Objective: The objective of this work is to optimize the cationic initiation of SilMix® (3M ESPE) respect to amount of catalyst, resulting exotherm, and propose a possible cure mechanism.
Methods: The general procedure was as follows. Approximately, SilMix (1g) and the acid catalyst were combined in a planetary mixer and mixed for 5min. After which, the material was placed on a microscope slide and tested for hardness after 15min, 30min, 1h, 24h, and 48h using a Gillmore needle (one-pound:pass/fail).
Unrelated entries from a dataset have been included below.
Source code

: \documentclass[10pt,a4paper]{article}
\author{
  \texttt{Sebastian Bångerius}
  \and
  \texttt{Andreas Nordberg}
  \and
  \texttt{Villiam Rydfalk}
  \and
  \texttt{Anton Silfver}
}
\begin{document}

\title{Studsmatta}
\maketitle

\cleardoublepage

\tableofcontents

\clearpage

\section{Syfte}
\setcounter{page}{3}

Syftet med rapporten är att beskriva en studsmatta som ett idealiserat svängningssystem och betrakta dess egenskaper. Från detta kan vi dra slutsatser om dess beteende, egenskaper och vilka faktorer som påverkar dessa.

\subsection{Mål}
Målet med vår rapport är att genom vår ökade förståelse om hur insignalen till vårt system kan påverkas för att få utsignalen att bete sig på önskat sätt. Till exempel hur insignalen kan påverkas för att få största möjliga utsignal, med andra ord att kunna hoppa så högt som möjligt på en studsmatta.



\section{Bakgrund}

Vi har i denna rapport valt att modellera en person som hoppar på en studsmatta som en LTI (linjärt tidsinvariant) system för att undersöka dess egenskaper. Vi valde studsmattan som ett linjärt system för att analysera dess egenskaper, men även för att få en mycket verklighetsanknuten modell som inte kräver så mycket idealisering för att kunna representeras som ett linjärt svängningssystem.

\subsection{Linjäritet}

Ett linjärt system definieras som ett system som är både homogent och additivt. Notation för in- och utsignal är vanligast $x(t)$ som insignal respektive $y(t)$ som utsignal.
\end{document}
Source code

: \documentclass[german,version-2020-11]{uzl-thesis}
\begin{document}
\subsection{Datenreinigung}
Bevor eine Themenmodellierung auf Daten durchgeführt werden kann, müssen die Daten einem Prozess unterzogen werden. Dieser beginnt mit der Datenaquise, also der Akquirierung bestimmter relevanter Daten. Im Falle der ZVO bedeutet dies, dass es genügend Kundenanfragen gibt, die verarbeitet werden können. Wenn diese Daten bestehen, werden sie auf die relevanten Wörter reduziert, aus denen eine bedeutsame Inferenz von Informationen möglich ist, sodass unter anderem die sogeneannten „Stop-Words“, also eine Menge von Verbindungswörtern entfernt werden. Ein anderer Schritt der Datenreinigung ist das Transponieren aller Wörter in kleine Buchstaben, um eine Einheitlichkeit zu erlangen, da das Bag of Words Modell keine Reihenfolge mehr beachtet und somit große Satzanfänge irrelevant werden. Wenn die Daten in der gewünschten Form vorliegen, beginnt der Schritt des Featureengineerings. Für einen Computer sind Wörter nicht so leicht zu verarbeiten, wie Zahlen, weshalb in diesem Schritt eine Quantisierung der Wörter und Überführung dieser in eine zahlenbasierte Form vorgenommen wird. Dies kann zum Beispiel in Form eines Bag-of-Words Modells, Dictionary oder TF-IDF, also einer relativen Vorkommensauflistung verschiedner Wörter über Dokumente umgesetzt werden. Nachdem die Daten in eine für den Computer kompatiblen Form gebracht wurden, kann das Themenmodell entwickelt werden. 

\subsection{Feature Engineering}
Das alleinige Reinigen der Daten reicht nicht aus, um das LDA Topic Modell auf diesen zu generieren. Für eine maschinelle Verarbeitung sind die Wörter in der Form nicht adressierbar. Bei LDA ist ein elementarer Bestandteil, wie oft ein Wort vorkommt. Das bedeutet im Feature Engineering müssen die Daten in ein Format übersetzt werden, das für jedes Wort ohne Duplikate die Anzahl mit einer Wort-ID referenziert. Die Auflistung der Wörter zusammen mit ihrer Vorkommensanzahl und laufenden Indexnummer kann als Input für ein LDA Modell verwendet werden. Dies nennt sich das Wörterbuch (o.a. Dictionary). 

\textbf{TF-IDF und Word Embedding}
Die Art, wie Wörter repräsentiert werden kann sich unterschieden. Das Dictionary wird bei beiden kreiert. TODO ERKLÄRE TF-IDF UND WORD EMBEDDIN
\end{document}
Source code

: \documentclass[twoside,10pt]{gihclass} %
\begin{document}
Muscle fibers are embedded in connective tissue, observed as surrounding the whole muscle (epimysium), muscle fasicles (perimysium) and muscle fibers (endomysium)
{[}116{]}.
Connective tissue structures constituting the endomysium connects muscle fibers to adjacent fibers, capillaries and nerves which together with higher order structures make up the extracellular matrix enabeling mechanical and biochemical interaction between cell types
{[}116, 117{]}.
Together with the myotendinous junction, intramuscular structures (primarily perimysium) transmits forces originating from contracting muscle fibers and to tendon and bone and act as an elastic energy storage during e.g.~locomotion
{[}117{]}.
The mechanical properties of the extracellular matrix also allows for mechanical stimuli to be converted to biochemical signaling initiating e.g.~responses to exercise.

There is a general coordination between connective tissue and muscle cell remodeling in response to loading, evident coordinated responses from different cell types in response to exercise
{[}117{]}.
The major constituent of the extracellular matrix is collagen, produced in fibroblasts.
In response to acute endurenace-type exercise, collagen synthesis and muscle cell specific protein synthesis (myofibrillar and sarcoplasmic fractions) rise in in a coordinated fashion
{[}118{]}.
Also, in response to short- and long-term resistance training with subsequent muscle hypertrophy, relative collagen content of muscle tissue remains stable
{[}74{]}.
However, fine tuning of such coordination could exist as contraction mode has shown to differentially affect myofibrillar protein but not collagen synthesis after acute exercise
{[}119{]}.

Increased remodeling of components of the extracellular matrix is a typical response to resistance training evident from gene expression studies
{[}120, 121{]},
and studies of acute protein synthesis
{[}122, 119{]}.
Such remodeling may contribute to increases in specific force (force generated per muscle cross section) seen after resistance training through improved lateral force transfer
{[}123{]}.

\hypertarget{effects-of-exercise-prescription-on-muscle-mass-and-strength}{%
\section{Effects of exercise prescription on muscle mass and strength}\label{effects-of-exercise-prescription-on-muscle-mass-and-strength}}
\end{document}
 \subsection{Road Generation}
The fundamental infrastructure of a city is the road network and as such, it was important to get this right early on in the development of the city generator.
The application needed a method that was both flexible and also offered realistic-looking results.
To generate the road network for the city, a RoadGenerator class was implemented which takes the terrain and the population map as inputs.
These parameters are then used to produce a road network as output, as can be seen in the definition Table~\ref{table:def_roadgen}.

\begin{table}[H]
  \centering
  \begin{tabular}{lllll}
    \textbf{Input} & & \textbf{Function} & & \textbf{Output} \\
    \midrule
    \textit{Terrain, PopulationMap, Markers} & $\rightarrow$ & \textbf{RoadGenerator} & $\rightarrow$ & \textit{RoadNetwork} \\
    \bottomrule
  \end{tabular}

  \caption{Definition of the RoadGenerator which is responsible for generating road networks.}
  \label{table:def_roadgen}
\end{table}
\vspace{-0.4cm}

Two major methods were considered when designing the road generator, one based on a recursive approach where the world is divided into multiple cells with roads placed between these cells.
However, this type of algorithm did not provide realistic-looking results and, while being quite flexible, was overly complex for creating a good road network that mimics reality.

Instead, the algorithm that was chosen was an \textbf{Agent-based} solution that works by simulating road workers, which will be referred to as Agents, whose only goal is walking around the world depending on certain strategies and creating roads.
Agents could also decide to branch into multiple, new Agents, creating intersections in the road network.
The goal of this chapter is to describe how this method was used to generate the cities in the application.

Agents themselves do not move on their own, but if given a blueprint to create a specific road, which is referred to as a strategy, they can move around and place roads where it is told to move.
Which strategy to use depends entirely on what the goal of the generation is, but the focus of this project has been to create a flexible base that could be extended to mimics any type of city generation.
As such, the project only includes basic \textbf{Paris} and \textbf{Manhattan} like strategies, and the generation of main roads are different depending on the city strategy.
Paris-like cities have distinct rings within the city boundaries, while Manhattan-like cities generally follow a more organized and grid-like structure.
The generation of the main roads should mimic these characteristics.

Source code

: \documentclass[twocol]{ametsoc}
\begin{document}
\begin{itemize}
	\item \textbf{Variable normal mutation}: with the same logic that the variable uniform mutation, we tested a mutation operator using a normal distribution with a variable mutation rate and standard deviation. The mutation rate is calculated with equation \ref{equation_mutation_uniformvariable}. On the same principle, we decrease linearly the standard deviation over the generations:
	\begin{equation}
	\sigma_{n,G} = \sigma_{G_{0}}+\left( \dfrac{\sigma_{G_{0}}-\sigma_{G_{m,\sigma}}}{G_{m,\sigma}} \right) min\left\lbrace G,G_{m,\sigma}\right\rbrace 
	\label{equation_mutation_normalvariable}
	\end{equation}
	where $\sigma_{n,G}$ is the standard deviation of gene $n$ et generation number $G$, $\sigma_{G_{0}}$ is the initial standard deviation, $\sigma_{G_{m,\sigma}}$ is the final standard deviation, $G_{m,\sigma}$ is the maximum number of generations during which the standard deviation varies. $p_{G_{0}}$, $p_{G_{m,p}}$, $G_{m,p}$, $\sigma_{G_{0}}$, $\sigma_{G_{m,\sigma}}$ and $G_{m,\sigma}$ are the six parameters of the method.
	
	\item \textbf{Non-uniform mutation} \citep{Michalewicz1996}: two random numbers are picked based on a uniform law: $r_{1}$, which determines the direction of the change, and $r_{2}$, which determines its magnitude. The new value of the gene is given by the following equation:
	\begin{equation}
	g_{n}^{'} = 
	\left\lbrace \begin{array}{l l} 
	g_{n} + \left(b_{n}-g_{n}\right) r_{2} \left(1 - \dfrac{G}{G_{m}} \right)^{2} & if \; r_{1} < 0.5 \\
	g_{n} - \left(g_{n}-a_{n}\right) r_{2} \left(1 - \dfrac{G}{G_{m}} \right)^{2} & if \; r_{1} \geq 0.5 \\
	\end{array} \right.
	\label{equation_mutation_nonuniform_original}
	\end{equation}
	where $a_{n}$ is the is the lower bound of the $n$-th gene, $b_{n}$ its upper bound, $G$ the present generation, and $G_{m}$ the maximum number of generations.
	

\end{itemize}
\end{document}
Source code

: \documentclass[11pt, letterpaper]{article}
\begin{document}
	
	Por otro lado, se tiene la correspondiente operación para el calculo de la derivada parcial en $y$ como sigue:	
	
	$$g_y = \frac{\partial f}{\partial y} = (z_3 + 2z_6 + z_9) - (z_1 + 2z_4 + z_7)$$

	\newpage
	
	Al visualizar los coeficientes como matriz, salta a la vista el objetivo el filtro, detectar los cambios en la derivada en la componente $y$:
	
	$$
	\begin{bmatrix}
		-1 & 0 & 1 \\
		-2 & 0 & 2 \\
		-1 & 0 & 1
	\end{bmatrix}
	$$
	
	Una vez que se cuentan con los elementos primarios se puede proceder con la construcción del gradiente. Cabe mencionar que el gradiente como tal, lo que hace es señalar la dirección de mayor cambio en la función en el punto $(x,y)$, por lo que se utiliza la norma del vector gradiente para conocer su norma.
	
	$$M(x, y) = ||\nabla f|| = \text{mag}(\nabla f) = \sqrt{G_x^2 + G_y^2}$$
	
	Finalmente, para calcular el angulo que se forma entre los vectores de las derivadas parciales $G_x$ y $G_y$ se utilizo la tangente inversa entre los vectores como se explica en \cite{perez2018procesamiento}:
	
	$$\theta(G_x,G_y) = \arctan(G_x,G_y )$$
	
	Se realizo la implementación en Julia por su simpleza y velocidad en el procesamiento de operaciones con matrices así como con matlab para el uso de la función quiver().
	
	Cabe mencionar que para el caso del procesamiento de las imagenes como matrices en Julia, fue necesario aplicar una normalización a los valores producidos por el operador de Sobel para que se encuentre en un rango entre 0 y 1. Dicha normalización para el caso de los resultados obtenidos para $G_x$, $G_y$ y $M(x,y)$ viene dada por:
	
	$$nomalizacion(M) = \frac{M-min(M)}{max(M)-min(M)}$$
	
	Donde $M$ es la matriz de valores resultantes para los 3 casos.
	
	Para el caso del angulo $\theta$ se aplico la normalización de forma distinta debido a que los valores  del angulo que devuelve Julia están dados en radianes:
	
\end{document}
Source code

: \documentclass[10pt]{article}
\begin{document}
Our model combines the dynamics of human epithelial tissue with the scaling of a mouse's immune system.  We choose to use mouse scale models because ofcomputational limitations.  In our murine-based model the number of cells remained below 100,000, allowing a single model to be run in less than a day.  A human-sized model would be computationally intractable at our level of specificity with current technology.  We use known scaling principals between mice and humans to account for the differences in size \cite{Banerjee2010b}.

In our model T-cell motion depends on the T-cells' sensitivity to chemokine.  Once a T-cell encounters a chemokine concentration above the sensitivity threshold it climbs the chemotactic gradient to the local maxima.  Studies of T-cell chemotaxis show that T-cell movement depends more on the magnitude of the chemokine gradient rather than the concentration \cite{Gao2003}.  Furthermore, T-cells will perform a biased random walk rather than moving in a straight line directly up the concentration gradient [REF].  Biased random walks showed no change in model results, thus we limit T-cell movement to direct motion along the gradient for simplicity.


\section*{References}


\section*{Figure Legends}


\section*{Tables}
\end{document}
Results: Hexafluorophosphoric acid (HFPA, 5 wt%) was found to polymerize the SilMix to hardness in >15min resulting in a brittle solid. At lesser concentrations such as 4.6, 4, and 2.5wt%, the material polymerized to hardness. The latter concentrations took longer to reach hardness (30 minutes) but the solid was less brittle. Solutions of acetic acid (AA):HFPA (varying from 32:68 to 15:85 by weight; total catalyst 4wt%) differed in results. The AA was mixed into the SilMix first for consistency. At the high AA proportion (32-29%), the resin was springy in consistency but did not polymerize to hardness after 48h. At the lower AA concentrations (14.6wt%), the resin polymerized to hardness after 15min. The maximum temperature from preliminary exotherm data for HFPA (5wt%) was 39.0±6.2°C. Upon inclusion of AA (14.6wt%), the initial data results in a slight increase (44°C), but within HFPA standard deviation.
Conclusion: It was found that the least optimal chemical cure system for SilMix was the HFPA 2.5wt% due to slow cure time with resulting promising exotherms.
This work was supported in part by NIH/NIDCR Grant R21DE018336, NIH/NIDCR T32(DE07294), and Missouri Life Science Research Board Grant (#13234-2007).